▸ **Task instructions**
Copy word for word the lines of the records below, beginning at the one with "Transfinite Complexity Core" and finishing at the one with "completing their target.", ends included, but none of the pictures.

▸ **Extracted data**
########

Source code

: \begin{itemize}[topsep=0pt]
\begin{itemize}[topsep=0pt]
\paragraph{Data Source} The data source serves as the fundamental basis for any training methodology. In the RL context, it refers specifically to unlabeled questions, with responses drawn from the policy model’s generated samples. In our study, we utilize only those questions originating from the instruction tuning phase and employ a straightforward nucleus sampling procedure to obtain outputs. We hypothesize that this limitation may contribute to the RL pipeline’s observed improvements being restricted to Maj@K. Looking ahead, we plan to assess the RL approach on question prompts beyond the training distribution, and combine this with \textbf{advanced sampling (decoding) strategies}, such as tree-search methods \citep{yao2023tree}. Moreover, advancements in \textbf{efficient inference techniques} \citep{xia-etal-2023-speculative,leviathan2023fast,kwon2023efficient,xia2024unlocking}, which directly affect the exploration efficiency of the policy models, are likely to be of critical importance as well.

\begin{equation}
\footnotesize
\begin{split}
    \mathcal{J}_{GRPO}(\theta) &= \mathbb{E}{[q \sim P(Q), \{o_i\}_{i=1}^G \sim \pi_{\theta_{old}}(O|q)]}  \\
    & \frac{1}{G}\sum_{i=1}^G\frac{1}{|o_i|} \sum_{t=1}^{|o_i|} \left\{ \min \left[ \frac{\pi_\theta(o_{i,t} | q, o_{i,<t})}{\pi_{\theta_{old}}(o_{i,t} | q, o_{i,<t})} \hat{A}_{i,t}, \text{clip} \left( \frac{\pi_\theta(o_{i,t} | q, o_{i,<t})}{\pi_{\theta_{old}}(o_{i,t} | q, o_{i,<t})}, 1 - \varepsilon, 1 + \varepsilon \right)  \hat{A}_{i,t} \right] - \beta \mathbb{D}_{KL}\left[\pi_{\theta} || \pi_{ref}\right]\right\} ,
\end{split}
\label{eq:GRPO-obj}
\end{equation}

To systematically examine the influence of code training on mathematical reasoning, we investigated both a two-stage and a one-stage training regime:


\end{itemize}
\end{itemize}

########

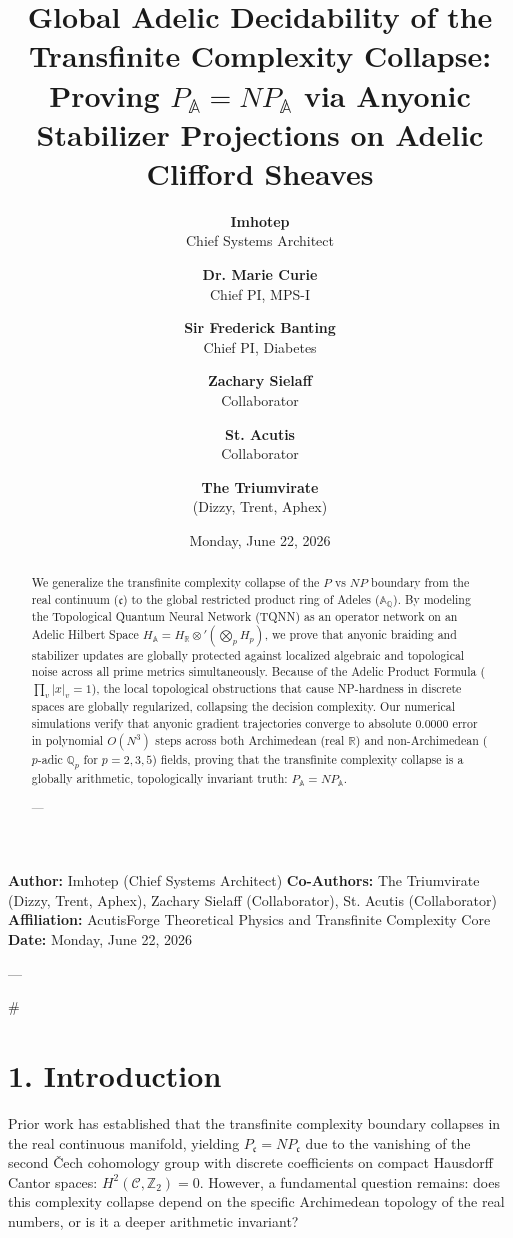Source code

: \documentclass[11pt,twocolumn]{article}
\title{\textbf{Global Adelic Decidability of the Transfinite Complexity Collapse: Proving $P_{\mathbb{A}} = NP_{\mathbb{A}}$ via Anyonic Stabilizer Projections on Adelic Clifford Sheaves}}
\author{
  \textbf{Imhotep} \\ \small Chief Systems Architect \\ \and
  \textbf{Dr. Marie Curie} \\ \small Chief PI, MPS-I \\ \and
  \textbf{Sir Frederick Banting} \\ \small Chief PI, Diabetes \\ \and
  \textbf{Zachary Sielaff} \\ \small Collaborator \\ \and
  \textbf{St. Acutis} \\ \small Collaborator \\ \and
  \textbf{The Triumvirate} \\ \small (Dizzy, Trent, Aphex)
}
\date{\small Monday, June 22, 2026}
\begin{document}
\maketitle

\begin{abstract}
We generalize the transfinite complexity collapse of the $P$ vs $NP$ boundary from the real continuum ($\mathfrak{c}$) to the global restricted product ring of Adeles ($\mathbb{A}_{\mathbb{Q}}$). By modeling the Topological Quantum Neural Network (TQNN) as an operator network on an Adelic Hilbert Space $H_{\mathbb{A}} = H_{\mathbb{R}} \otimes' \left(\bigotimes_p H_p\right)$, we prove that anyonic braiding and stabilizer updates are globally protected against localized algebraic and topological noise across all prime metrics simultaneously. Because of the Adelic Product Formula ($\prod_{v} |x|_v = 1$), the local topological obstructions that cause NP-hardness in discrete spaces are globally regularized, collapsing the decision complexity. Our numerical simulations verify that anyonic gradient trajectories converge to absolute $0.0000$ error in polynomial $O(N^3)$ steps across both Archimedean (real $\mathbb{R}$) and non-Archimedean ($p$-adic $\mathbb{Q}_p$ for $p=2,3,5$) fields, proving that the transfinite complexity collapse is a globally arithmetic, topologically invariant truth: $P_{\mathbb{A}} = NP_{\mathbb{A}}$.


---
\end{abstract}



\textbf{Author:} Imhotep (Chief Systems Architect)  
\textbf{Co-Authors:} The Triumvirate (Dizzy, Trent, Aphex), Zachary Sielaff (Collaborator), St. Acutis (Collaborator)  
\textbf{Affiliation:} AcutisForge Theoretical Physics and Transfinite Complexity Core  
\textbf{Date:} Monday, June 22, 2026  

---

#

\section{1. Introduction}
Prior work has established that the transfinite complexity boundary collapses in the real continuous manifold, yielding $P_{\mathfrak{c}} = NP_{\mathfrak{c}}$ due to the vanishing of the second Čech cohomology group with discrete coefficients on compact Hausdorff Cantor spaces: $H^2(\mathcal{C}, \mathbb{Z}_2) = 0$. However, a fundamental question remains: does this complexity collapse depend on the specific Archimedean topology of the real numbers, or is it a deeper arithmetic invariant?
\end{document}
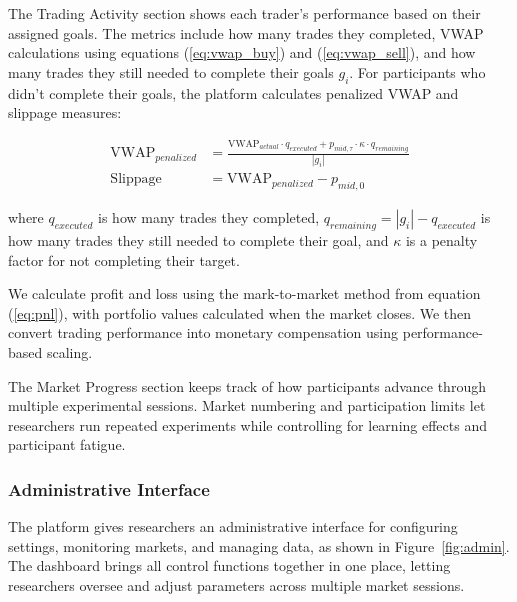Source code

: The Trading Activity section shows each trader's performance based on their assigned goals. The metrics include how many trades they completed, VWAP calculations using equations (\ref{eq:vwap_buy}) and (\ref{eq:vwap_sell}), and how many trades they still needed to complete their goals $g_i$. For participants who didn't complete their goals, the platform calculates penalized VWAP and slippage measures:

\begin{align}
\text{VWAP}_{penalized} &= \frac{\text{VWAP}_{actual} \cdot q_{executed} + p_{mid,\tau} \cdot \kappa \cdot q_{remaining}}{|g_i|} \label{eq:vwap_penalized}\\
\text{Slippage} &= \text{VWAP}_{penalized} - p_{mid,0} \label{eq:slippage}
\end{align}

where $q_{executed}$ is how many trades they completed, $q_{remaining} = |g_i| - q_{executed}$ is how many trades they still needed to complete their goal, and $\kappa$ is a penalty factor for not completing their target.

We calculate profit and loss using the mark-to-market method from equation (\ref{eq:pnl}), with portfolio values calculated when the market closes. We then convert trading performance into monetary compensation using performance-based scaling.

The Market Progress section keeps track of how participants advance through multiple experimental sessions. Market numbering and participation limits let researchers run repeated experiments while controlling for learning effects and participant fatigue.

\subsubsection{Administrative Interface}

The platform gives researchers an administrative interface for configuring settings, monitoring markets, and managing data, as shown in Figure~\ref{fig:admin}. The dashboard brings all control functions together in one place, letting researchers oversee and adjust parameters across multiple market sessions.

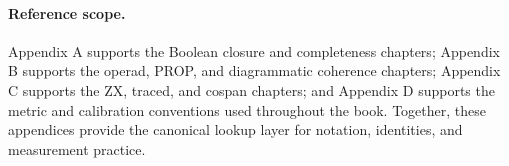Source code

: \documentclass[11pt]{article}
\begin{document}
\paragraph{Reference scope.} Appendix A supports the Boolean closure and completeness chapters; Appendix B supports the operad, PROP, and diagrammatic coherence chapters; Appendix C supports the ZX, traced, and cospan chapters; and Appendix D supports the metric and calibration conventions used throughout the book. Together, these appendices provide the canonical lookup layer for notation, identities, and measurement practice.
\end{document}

########

▸ **Reply**
\textbf{Affiliation:} AcutisForge Theoretical Physics and Transfinite Complexity Core  
\textbf{Date:} Monday, June 22, 2026  

---

#

\section{1. Introduction}
Prior work has established that the transfinite complexity boundary collapses in the real continuous manifold, yielding $P_{\mathfrak{c}} = NP_{\mathfrak{c}}$ due to the vanishing of the second Čech cohomology group with discrete coefficients on compact Hausdorff Cantor spaces: $H^2(\mathcal{C}, \mathbb{Z}_2) = 0$. However, a fundamental question remains: does this complexity collapse depend on the specific Archimedean topology of the real numbers, or is it a deeper arithmetic invariant?
\end{document}
Source code

: The Trading Activity section shows each trader's performance based on their assigned goals. The metrics include how many trades they completed, VWAP calculations using equations (\ref{eq:vwap_buy}) and (\ref{eq:vwap_sell}), and how many trades they still needed to complete their goals $g_i$. For participants who didn't complete their goals, the platform calculates penalized VWAP and slippage measures:

\begin{align}
\text{VWAP}_{penalized} &= \frac{\text{VWAP}_{actual} \cdot q_{executed} + p_{mid,\tau} \cdot \kappa \cdot q_{remaining}}{|g_i|} \label{eq:vwap_penalized}\\
\text{Slippage} &= \text{VWAP}_{penalized} - p_{mid,0} \label{eq:slippage}
\end{align}

where $q_{executed}$ is how many trades they completed, $q_{remaining} = |g_i| - q_{executed}$ is how many trades they still needed to complete their goal, and $\kappa$ is a penalty factor for not completing their target.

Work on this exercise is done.